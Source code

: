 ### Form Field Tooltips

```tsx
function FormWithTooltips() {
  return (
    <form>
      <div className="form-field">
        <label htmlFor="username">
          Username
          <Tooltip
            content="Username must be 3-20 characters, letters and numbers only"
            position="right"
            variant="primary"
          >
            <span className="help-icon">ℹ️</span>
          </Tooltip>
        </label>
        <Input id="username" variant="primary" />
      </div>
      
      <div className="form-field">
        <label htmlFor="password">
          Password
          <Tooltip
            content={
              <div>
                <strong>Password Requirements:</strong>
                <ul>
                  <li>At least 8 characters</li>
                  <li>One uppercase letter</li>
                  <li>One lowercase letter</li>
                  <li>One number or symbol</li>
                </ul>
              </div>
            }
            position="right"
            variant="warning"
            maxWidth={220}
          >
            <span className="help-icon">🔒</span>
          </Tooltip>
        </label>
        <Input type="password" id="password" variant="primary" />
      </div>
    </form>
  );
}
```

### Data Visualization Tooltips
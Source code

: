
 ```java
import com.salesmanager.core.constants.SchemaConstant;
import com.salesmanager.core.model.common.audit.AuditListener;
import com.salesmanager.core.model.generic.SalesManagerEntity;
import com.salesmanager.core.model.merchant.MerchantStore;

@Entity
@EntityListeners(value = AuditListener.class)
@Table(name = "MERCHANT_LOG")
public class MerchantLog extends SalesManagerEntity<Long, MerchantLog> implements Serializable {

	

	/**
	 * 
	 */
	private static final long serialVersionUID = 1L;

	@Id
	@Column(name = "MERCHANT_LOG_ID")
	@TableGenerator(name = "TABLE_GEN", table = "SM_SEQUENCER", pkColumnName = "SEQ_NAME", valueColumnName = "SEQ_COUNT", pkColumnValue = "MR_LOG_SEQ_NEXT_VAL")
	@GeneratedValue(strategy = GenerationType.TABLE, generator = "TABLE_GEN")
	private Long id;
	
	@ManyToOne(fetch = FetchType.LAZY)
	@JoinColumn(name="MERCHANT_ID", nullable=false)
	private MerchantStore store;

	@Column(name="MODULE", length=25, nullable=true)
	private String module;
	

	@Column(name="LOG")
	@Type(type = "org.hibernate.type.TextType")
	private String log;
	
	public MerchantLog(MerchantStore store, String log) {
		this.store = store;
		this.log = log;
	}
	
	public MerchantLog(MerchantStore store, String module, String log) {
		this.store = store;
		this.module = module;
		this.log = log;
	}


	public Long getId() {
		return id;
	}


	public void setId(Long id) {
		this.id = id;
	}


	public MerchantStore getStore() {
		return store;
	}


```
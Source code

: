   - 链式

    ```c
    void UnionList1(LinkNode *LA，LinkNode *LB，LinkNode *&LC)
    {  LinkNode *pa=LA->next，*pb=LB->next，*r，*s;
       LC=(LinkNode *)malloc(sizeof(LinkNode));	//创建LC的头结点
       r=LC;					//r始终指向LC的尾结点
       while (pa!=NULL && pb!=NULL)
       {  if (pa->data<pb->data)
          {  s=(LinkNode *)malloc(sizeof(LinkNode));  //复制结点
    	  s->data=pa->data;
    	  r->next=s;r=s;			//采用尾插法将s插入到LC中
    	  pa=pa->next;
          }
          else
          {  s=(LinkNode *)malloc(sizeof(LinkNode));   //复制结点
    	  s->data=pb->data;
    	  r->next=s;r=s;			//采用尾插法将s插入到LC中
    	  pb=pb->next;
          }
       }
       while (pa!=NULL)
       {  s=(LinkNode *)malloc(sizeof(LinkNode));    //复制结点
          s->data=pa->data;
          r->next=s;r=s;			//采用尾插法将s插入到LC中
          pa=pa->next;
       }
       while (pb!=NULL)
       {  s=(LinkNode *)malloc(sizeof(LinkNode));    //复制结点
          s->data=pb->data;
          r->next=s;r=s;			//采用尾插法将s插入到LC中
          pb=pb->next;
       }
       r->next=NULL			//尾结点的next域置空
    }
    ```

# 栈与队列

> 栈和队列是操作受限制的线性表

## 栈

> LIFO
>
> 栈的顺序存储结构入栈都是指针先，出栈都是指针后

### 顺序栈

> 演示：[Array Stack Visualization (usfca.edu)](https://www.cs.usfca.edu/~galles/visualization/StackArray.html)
....
Retype the material in full, character for character.

■ Written solution:
Source code

: ### Form Field Tooltips

```tsx
function FormWithTooltips() {
  return (
    <form>
      <div className="form-field">
        <label htmlFor="username">
          Username
          <Tooltip
            content="Username must be 3-20 characters, letters and numbers only"
            position="right"
            variant="primary"
          >
            <span className="help-icon">ℹ️</span>
          </Tooltip>
        </label>
        <Input id="username" variant="primary" />
      </div>
      
      <div className="form-field">
        <label htmlFor="password">
          Password
          <Tooltip
            content={
              <div>
                <strong>Password Requirements:</strong>
                <ul>
                  <li>At least 8 characters</li>
                  <li>One uppercase letter</li>
                  <li>One lowercase letter</li>
                  <li>One number or symbol</li>
                </ul>
              </div>
            }
            position="right"
            variant="warning"
            maxWidth={220}
          >
            <span className="help-icon">🔒</span>
          </Tooltip>
        </label>
        <Input type="password" id="password" variant="primary" />
      </div>
    </form>
  );
}
```

### Data Visualization Tooltips
Source code

:
 ```java
import com.salesmanager.core.constants.SchemaConstant;
import com.salesmanager.core.model.common.audit.AuditListener;
import com.salesmanager.core.model.generic.SalesManagerEntity;
import com.salesmanager.core.model.merchant.MerchantStore;

@Entity
@EntityListeners(value = AuditListener.class)
@Table(name = "MERCHANT_LOG")
public class MerchantLog extends SalesManagerEntity<Long, MerchantLog> implements Serializable {

	

	/**
	 * 
	 */
	private static final long serialVersionUID = 1L;

	@Id
	@Column(name = "MERCHANT_LOG_ID")
	@TableGenerator(name = "TABLE_GEN", table = "SM_SEQUENCER", pkColumnName = "SEQ_NAME", valueColumnName = "SEQ_COUNT", pkColumnValue = "MR_LOG_SEQ_NEXT_VAL")
	@GeneratedValue(strategy = GenerationType.TABLE, generator = "TABLE_GEN")
	private Long id;
	
	@ManyToOne(fetch = FetchType.LAZY)
	@JoinColumn(name="MERCHANT_ID", nullable=false)
	private MerchantStore store;

	@Column(name="MODULE", length=25, nullable=true)
	private String module;
	

	@Column(name="LOG")
	@Type(type = "org.hibernate.type.TextType")
	private String log;
	
	public MerchantLog(MerchantStore store, String log) {
		this.store = store;
		this.log = log;
	}
	
	public MerchantLog(MerchantStore store, String module, String log) {
		this.store = store;
		this.module = module;
		this.log = log;
	}


	public Long getId() {
		return id;
	}


	public void setId(Long id) {
		this.id = id;
	}


	public MerchantStore getStore() {
		return store;
	}


```
Source code

:   - 链式

    ```c
    void UnionList1(LinkNode *LA，LinkNode *LB，LinkNode *&LC)
    {  LinkNode *pa=LA->next，*pb=LB->next，*r，*s;
       LC=(LinkNode *)malloc(sizeof(LinkNode));	//创建LC的头结点
       r=LC;					//r始终指向LC的尾结点
       while (pa!=NULL && pb!=NULL)
       {  if (pa->data<pb->data)
          {  s=(LinkNode *)malloc(sizeof(LinkNode));  //复制结点
    	  s->data=pa->data;
    	  r->next=s;r=s;			//采用尾插法将s插入到LC中
    	  pa=pa->next;
          }
          else
          {  s=(LinkNode *)malloc(sizeof(LinkNode));   //复制结点
    	  s->data=pb->data;
    	  r->next=s;r=s;			//采用尾插法将s插入到LC中
    	  pb=pb->next;
          }
       }
       while (pa!=NULL)
       {  s=(LinkNode *)malloc(sizeof(LinkNode));    //复制结点
          s->data=pa->data;
          r->next=s;r=s;			//采用尾插法将s插入到LC中
          pa=pa->next;
       }
       while (pb!=NULL)
       {  s=(LinkNode *)malloc(sizeof(LinkNode));    //复制结点
          s->data=pb->data;
          r->next=s;r=s;			//采用尾插法将s插入到LC中
          pb=pb->next;
       }
       r->next=NULL			//尾结点的next域置空
    }
    ```

# 栈与队列

> 栈和队列是操作受限制的线性表

## 栈

> LIFO
>
> 栈的顺序存储结构入栈都是指针先，出栈都是指针后

### 顺序栈

> 演示：[Array Stack Visualization (usfca.edu)](https://www.cs.usfca.edu/~galles/visualization/StackArray.html)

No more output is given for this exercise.